NEW YORK — A silly musical comedy about a British pauper who knocks off a string of aristocrats was the big winner at the 68th Tony Awards on Sunday night, earning the prize for outstanding musical and three other trophies.
“A Gentleman’s Guide to Love and Murder” grabbed the coveted best musical Tony, and “All the Way” — Robert Schenkkan’s bio-drama starring Bryan Cranston as Lyndon Baines Johnson — took the trophy for outstanding new play during the three-hour ceremony at Radio City Music Hall. The show, broadcast on CBS, was hosted by the hard-working Hugh Jackman.
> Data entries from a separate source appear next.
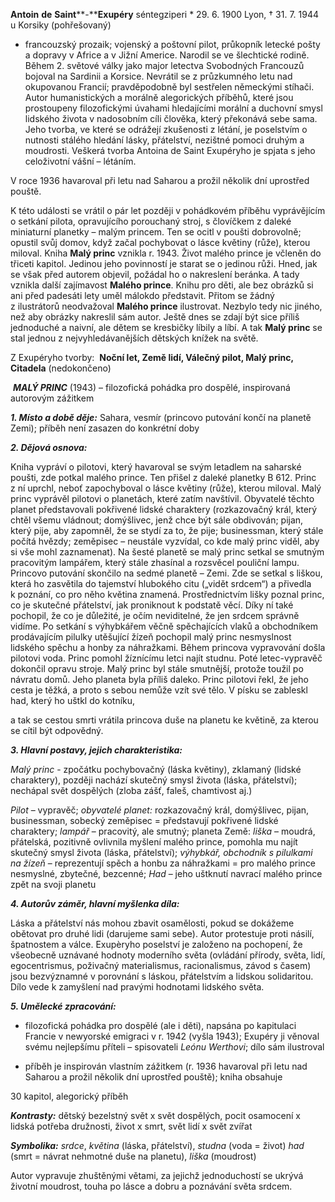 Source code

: **Antoin** **de** **Saint****-****Exupéry** séntegziperi * 29. 6. 1900 Lyon, † 31. 7. 1944 u Korsiky (pohřešovaný) 

- francouzský prozaik; vojenský a poštovní pilot, průkopník letecké pošty a dopravy v Africe a v Jižní Americe. Narodil se ve šlechtické rodině. Během 2. světové války jako major letectva Svobodných Francouzů bojoval na Sardinii a Korsice. Nevrátil se z průzkumného letu nad okupovanou Francií; pravděpodobně byl sestřelen německými stíhači. Autor humanistických a morálně alegorických příběhů, které jsou prostoupeny filozofickými úvahami hledajícími morální a duchovní smysl lidského života v nadosobním cíli člověka, který překonává sebe sama. Jeho tvorba, ve které se odrážejí zkušenosti z létání, je poselstvím o nutnosti stálého hledání lásky, přátelství, nezištné pomoci druhým a moudrosti. Veškerá tvorba Antoina de Saint Exupéryho je spjata s jeho celoživotní vášní – létáním.

V roce 1936 havaroval při letu nad Saharou a prožil několik dní uprostřed pouště.

K této události se vrátil o pár let později v pohádkovém příběhu vyprávějícím o setkání pilota, opravujícího porouchaný stroj, s človíčkem z daleké miniaturní planetky – malým princem. Ten se ocitl v poušti dobrovolně; opustil svůj domov, když začal pochybovat o lásce květiny (růže), kterou miloval. Kniha **Malý princ** vznikla r. 1943. Život malého prince je včleněn do třiceti kapitol. Jedinou jeho povinností je starat se o jedinou růži. Hned, jak se však před autorem objevil, požádal ho o nakreslení beránka. A tady vznikla další zajímavost **Malého prince**. Knihu pro děti, ale bez obrázků si ani před padesáti lety uměl málokdo představit. Přitom se žádný z ilustrátorů neodvažoval **Malého prince** ilustrovat. Nezbylo tedy nic jiného, než aby obrázky nakreslil sám autor. Ještě dnes se zdají být sice příliš jednoduché a naivní, ale dětem se kresbičky líbily a líbí. A tak **Malý princ** se stal jednou z nejvyhledávanějších dětských knížek na světě.

Z Exupéryho tvorby:  **Noční let, Země lidí, Válečný pilot, Malý princ, Citadela** (nedokončeno)

 **_MALÝ PRINC_** (1943) – filozofická pohádka pro dospělé, inspirovaná autorovým zážitkem

**_1. Místo a době děje:_** Sahara, vesmír (princovo putování končí na planetě Zemi); příběh není zasazen do konkrétní doby

**_2. Dějová osnova:_**

Kniha vypráví o pilotovi, který havaroval se svým letadlem na saharské poušti, zde potkal malého prince. Ten přišel z daleké planetky B 612. Princ z ní uprchl, neboť zapochyboval o lásce květiny (růže), kterou miloval. Malý princ vyprávěl pilotovi o planetách, které zatím navštívil. Obyvatelé těchto planet představovali pokřivené lidské charaktery (rozkazovačný král, který chtěl všemu vládnout; domýšlivec, jenž chce být sále obdivován; pijan, který pije, aby zapomněl, že se stydí za to, že pije; businessman, který stále počítá hvězdy; zeměpisec – neustále vyzvídal, co kde malý princ viděl, aby si vše mohl zaznamenat). Na šesté planetě se malý princ setkal se smutným pracovitým lampářem, který stále zhasínal a rozsvěcel pouliční lampu. Princovo putování skončilo na sedmé planetě – Zemi. Zde se setkal s liškou, která ho zasvětila do tajemství hlubokého citu („vidět srdcem“) a přivedla k poznání, co pro něho květina znamená. Prostřednictvím lišky poznal princ, co je skutečné přátelství, jak proniknout k podstatě věcí. Díky ní také pochopil, že co je důležité, je očím neviditelné, že jen srdcem správně vidíme. Po setkání s výhybkářem věčně spěchajících vlaků a obchodníkem prodávajícím pilulky utěšující žízeň pochopil malý princ nesmyslnost lidského spěchu a honby za náhražkami. Během princova vypravování došla pilotovi voda. Princ pomohl žíznícímu letci najít studnu. Poté letec-vypravěč dokončil opravu stroje. Malý princ byl stále smutnější, protože toužil po návratu domů. Jeho planeta byla příliš daleko. Princ pilotovi řekl, že jeho cesta je těžká, a proto s sebou nemůže vzít své tělo. V písku se zableskl had, který ho uštkl do kotníku,

a tak se cestou smrti vrátila princova duše na planetu ke květině, za kterou se cítil být odpovědný.

**_3. Hlavní postavy, jejich charakteristika:_**

_Malý princ_ - zpočátku pochybovačný (láska květiny), zklamaný (lidské charaktery), později nachází skutečný smysl života (láska, přátelství); nechápal svět dospělých (zloba zášť, faleš, chamtivost aj.)

_Pilot_ – vypravěč; _obyvatelé planet:_ rozkazovačný král, domýšlivec, pijan, businessman, sobecký zeměpisec = představují pokřivené lidské charaktery; _lampář_ – pracovitý, ale smutný; planeta Země: _liška_ – moudrá, přátelská, pozitivně ovlivnila myšlení malého prince, pomohla mu najít skutečný smysl života (láska, přátelství); _výhybkář, obchodník s pilulkami na žízeň_ – reprezentují spěch a honbu za náhražkami = pro malého prince nesmyslné, zbytečné, bezcenné; _Had_ – jeho uštknutí navrací malého prince zpět na svoji planetu  

**_4. Autorův záměr, hlavní myšlenka díla:_**

Láska a přátelství nás mohou zbavit osamělosti, pokud se dokážeme obětovat pro druhé lidi (darujeme sami sebe). Autor protestuje proti násilí, špatnostem a válce. Exupèryho poselství je založeno na pochopení, že všeobecně uznávané hodnoty moderního světa (ovládání přírody, světa, lidí, egocentrismus, poživačný materialismus, racionalismus, závod s časem) jsou bezvýznamné v porovnání s láskou, přátelstvím a lidskou solidaritou. Dílo vede k zamyšlení nad pravými hodnotami lidského světa.

**_5. Umělecké zpracování:_**

- filozofická pohádka pro dospělé (ale i děti), napsána po kapitulaci Francie v newyorské emigraci v r. 1942 (vyšla 1943); Exupéry ji věnoval  svému nejlepšímu příteli – spisovateli _Leónu Werthovi_; dílo sám ilustroval

- příběh je inspirován vlastním zážitkem (r. 1936 havaroval při letu nad Saharou a prožil několik dní uprostřed pouště); kniha obsahuje

30 kapitol, alegorický příběh

**_Kontrasty:_** dětský bezelstný svět x svět dospělých, pocit osamocení x lidská potřeba družnosti, život x smrt, svět lidí x svět zvířat

**_Symbolika:_** _srdce_, _květina_ (láska, přátelství), _studna_ (voda = život) _had_ (smrt = návrat nehmotné duše na planetu), _liška_ (moudrost)

Autor vypravuje zhuštěnými větami, za jejichž jednoduchostí se ukrývá životní moudrost, touha po lásce a dobru a poznávání světa srdcem. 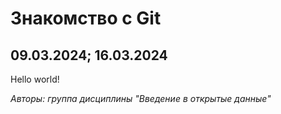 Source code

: # Знакомство с Git

## 09.03.2024; 16.03.2024

Hello world!

*Авторы: группа дисциплины "Введение в открытые данные"*

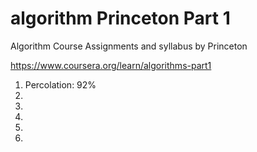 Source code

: # algorithm Princeton Part 1

Algorithm Course 
Assignments and syllabus by Princeton

https://www.coursera.org/learn/algorithms-part1

1. Percolation: 92%
2. 
3. 
4. 
5.
6.
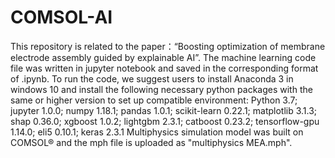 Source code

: # COMSOL-AI
This repository is related to the paper：“Boosting optimization of membrane electrode assembly guided by explainable AI”. The machine learning code file was written in jupyter notebook and saved in the corresponding format of .ipynb. To run the code, we suggest users to install Anaconda 3 in windows 10 and install the following necessary python packages with the same or higher version to set up compatible environment: Python 3.7; jupyter 1.0.0; numpy 1.18.1; pandas 1.0.1; scikit-learn 0.22.1; matplotlib 3.1.3; shap 0.36.0; xgboost 1.0.2; lightgbm 2.3.1; catboost 0.23.2; tensorflow-gpu 1.14.0; eli5 0.10.1; keras 2.3.1 Multiphysics simulation model was built on COMSOL® and the mph file is uploaded as "multiphysics MEA.mph".
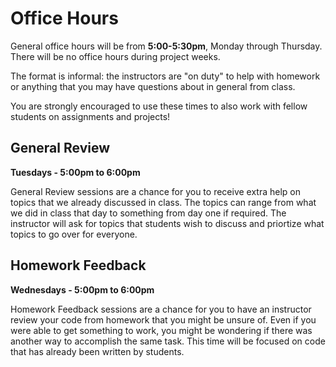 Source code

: # Office Hours

General office hours will be from **5:00-5:30pm**, Monday through Thursday. There will be no office hours during project weeks.

The format is informal: the instructors are "on duty" to help with homework or anything that you may have questions about in general from class.

You are strongly encouraged to use these times to also work with fellow students on assignments and projects!

## General Review

**Tuesdays - 5:00pm to 6:00pm**

General Review sessions are a chance for you to receive extra help on topics that we already discussed in class. The topics can range from what we did in class that day to something from day one if required. The instructor will ask for topics that students wish to discuss and priortize what topics to go over for everyone. 

## Homework Feedback 

**Wednesdays - 5:00pm to 6:00pm**

Homework Feedback sessions are a chance for you to have an instructor review your code from homework that you might be unsure of. Even if you were able to get something to work, you might be wondering if there was another way to accomplish the same task. This time will be focused on code that has already been written by students.  
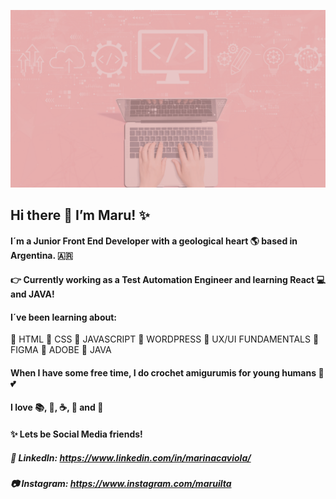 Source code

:  ![header](https://github.com/maruilta/maruilta/blob/main/master/header_tech_pink.png)

## Hi there 👋 I’m  Maru! :sparkles:
#### I´m a Junior Front End Developer with a geological heart :earth_americas: based in Argentina. 🇦🇷
#### :point_right: Currently working as a Test Automation Engineer and learning React :computer: and JAVA!

#### I´ve been learning about:
 :pushpin: HTML 
 :pushpin: CSS
 :pushpin: JAVASCRIPT
 :pushpin: WORDPRESS
 :pushpin: UX/UI FUNDAMENTALS
 :pushpin: FIGMA
 :pushpin: ADOBE
 :pushpin: JAVA

#### When I have some free time, I do crochet amigurumis for young humans :baby: :two_hearts:
#### I love :books:, :fishing_pole_and_fish:, :coffee:, :chocolate_bar: and :icecream:

#### :sparkles: Lets be Social Media friends! 
##### :school_satchel: LinkedIn: https://www.linkedin.com/in/marinacaviola/
##### :camera: Instagram: https://www.instagram.com/maruilta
Featuring a score by Steven Lutvak and Robert L. Freedman, “A Gentleman’s Guide” was nominated in 10 categories — the most of any show — and won for book (Freedman), direction (Darko Tresnjak) and costumes (Linda Cho), as well as best musical.
Meanwhile, a 1959 work, “A Raisin in the Sun,” received the most trophies of any straight play, with wins for director (Kenny Leon), supporting actress (Sophie Okonedo) and outstanding revival.
“Hedwig and the Angry Inch,” John Cameron Mitchell and Stephen Trask’s ’90s musical about a transgender rocker mutilated in a botched sex-change operation, was named best musical revival, and its star, Neil Patrick Harris, won as outstanding actor in a musical.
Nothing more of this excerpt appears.